## What the exercise asks
Give the number of lines in the listing that hold the word "DoxyCompactItemize". Write nothing but that number.

## Provided information
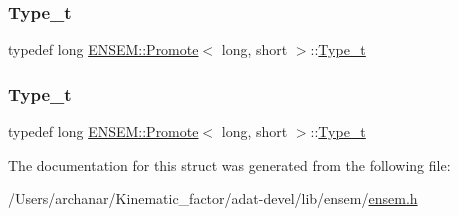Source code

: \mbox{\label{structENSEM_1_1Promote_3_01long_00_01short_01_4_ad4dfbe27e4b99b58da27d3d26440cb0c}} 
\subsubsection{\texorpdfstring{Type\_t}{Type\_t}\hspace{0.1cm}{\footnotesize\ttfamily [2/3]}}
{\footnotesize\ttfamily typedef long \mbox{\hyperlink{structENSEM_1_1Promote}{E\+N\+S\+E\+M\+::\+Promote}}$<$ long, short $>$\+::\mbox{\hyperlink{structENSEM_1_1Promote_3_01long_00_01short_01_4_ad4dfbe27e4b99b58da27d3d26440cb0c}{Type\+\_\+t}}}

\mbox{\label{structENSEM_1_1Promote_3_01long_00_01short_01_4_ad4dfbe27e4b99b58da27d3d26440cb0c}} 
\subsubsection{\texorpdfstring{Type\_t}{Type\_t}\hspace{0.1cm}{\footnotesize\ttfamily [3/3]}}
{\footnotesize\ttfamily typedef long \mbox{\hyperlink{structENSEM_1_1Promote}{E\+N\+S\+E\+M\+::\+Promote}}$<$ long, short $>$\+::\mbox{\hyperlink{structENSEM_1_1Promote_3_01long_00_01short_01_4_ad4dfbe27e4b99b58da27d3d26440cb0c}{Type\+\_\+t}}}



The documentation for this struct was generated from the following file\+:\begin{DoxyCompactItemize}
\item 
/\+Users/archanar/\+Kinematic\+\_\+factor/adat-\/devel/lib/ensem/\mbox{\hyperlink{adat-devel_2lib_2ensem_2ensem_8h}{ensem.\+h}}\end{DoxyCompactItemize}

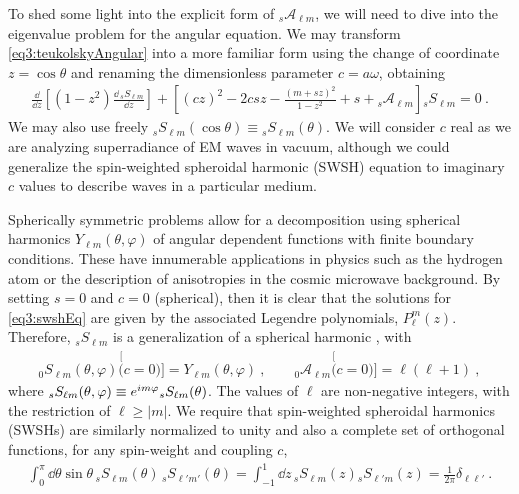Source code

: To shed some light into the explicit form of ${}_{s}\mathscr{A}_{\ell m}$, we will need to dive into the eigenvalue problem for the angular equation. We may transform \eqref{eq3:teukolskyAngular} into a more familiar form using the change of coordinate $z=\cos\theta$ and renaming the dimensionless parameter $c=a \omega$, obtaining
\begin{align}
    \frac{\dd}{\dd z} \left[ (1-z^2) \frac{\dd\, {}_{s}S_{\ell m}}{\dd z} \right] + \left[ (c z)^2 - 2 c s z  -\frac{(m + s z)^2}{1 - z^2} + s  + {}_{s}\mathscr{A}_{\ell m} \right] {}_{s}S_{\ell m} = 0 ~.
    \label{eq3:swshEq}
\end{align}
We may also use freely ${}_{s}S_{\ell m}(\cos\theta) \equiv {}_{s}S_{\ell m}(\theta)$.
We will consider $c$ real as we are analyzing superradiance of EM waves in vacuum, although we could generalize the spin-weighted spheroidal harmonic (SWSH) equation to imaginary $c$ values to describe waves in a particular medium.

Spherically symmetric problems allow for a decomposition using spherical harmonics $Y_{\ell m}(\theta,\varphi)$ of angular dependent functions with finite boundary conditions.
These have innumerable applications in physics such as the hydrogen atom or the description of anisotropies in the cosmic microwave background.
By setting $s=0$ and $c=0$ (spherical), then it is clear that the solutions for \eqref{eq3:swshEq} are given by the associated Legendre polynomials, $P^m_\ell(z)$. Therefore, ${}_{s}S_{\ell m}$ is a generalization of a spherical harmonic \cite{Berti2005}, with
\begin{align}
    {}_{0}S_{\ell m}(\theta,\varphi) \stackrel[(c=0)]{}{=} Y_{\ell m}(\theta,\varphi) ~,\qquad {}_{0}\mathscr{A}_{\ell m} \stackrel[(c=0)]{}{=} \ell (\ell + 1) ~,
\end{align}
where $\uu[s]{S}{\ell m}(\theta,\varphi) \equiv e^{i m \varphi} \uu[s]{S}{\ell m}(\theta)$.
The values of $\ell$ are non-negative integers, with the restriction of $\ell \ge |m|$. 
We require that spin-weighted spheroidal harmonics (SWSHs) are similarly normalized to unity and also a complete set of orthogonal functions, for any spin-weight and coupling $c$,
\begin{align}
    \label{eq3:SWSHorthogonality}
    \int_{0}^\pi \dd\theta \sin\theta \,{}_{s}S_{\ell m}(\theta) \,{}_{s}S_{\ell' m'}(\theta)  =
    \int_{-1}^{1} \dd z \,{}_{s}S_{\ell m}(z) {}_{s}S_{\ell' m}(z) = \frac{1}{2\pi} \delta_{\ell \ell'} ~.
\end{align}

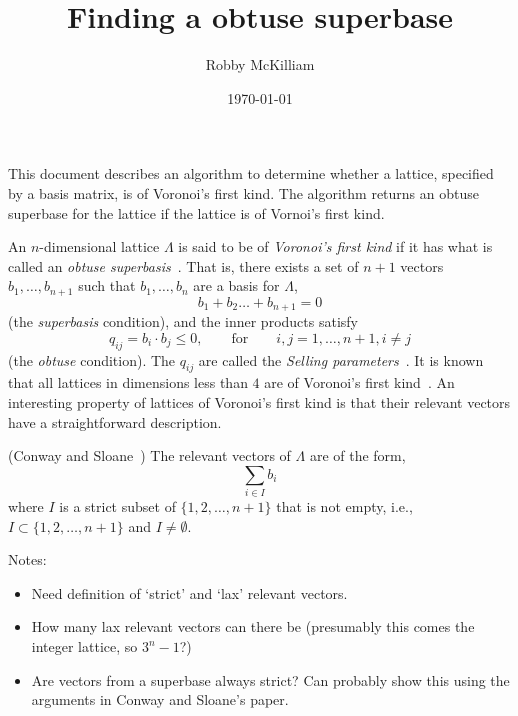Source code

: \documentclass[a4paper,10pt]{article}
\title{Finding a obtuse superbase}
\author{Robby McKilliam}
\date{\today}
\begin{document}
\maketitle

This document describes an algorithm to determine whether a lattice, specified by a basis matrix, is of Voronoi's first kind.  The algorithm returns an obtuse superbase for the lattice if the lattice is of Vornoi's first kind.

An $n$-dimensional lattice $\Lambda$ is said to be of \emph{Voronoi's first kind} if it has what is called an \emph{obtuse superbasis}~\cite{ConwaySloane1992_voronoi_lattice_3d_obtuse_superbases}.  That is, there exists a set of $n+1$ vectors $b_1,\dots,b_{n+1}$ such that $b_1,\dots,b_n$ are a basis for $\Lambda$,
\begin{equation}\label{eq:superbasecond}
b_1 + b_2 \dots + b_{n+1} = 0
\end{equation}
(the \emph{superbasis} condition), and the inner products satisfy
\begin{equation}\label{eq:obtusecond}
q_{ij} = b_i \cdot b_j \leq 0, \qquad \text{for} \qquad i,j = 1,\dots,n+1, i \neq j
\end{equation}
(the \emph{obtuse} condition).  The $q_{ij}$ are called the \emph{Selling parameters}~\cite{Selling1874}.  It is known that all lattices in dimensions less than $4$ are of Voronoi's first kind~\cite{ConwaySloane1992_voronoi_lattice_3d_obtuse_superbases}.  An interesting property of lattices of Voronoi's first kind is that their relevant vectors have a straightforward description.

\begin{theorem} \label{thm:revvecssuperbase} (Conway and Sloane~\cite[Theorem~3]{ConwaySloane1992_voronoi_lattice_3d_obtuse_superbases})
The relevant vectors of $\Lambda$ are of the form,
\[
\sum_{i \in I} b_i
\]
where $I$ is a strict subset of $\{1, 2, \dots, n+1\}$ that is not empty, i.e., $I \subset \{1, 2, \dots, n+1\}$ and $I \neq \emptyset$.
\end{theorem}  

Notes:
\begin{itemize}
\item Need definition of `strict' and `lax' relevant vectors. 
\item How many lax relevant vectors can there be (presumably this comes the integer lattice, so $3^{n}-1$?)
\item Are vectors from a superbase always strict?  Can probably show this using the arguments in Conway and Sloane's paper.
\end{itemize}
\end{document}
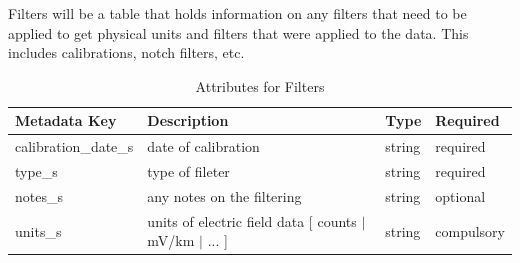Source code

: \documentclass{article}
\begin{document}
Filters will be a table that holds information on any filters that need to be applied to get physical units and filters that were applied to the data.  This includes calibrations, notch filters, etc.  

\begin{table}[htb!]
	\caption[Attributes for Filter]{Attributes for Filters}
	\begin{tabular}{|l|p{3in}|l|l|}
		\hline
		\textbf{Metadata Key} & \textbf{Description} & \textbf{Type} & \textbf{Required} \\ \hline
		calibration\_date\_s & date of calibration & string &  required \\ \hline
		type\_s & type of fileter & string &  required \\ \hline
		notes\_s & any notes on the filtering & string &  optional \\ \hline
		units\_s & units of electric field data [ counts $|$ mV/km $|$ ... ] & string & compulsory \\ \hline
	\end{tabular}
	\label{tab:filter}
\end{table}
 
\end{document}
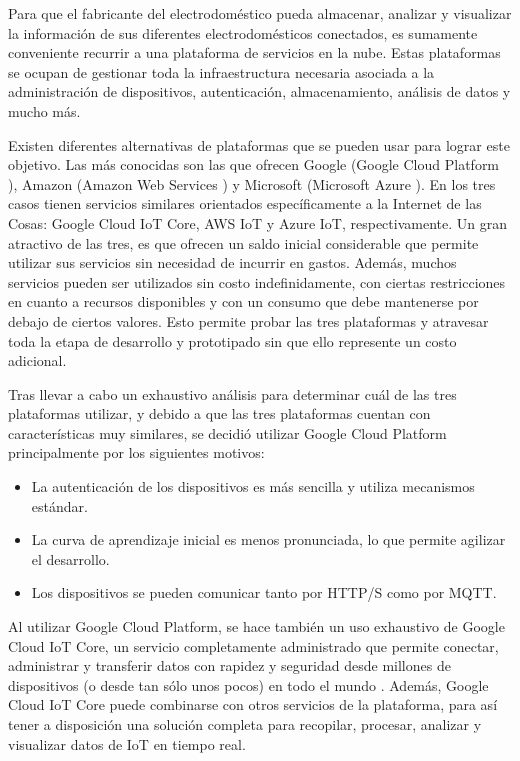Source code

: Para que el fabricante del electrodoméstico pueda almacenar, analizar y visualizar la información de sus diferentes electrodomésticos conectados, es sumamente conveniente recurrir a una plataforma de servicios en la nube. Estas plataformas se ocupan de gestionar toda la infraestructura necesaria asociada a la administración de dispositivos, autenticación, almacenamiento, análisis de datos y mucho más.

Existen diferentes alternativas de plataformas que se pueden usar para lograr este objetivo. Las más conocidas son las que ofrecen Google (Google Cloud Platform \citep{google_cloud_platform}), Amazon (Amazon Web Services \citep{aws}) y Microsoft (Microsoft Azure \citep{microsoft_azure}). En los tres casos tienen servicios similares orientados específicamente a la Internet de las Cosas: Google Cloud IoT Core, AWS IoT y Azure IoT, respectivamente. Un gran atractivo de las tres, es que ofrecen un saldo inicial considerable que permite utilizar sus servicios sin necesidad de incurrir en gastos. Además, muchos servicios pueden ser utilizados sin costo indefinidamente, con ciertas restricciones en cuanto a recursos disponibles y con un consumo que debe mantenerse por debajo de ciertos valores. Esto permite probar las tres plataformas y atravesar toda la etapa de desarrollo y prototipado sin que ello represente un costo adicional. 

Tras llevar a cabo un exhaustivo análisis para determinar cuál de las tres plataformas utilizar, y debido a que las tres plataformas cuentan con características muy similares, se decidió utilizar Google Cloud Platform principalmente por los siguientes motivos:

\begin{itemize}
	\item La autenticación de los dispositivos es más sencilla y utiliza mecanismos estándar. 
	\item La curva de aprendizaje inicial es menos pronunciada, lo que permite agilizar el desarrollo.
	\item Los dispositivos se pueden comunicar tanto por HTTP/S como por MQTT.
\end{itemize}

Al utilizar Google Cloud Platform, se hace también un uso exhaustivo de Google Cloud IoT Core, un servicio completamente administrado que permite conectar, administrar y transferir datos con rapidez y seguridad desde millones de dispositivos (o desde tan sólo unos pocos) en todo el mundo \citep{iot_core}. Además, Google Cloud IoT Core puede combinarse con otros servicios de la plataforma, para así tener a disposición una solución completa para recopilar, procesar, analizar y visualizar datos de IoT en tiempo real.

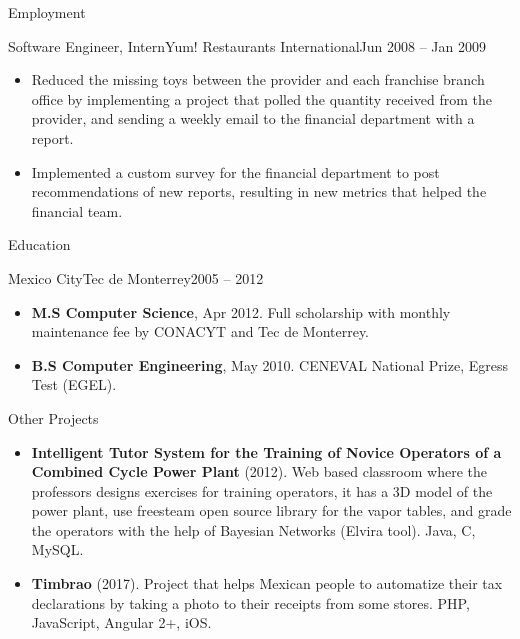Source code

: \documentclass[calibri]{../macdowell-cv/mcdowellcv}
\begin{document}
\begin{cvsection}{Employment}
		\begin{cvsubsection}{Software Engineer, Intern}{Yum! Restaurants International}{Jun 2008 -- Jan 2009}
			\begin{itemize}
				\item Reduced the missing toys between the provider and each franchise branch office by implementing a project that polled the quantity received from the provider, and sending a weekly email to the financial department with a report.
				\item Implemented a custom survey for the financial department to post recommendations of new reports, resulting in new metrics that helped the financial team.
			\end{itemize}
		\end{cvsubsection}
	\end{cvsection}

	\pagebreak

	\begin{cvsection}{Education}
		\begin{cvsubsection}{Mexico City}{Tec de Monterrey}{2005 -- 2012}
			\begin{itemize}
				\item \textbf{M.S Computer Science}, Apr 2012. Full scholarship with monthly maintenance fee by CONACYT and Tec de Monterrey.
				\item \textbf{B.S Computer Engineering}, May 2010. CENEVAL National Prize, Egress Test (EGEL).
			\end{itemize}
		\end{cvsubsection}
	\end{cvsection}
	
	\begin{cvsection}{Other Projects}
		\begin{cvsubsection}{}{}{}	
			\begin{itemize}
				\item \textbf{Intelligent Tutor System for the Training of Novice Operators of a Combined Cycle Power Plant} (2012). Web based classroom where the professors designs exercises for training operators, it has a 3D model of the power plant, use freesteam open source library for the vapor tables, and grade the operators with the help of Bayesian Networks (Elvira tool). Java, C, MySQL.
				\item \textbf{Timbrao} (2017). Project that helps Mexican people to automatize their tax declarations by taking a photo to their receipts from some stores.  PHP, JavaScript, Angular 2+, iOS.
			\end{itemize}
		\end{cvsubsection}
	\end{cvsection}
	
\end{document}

## Answer to the problem
2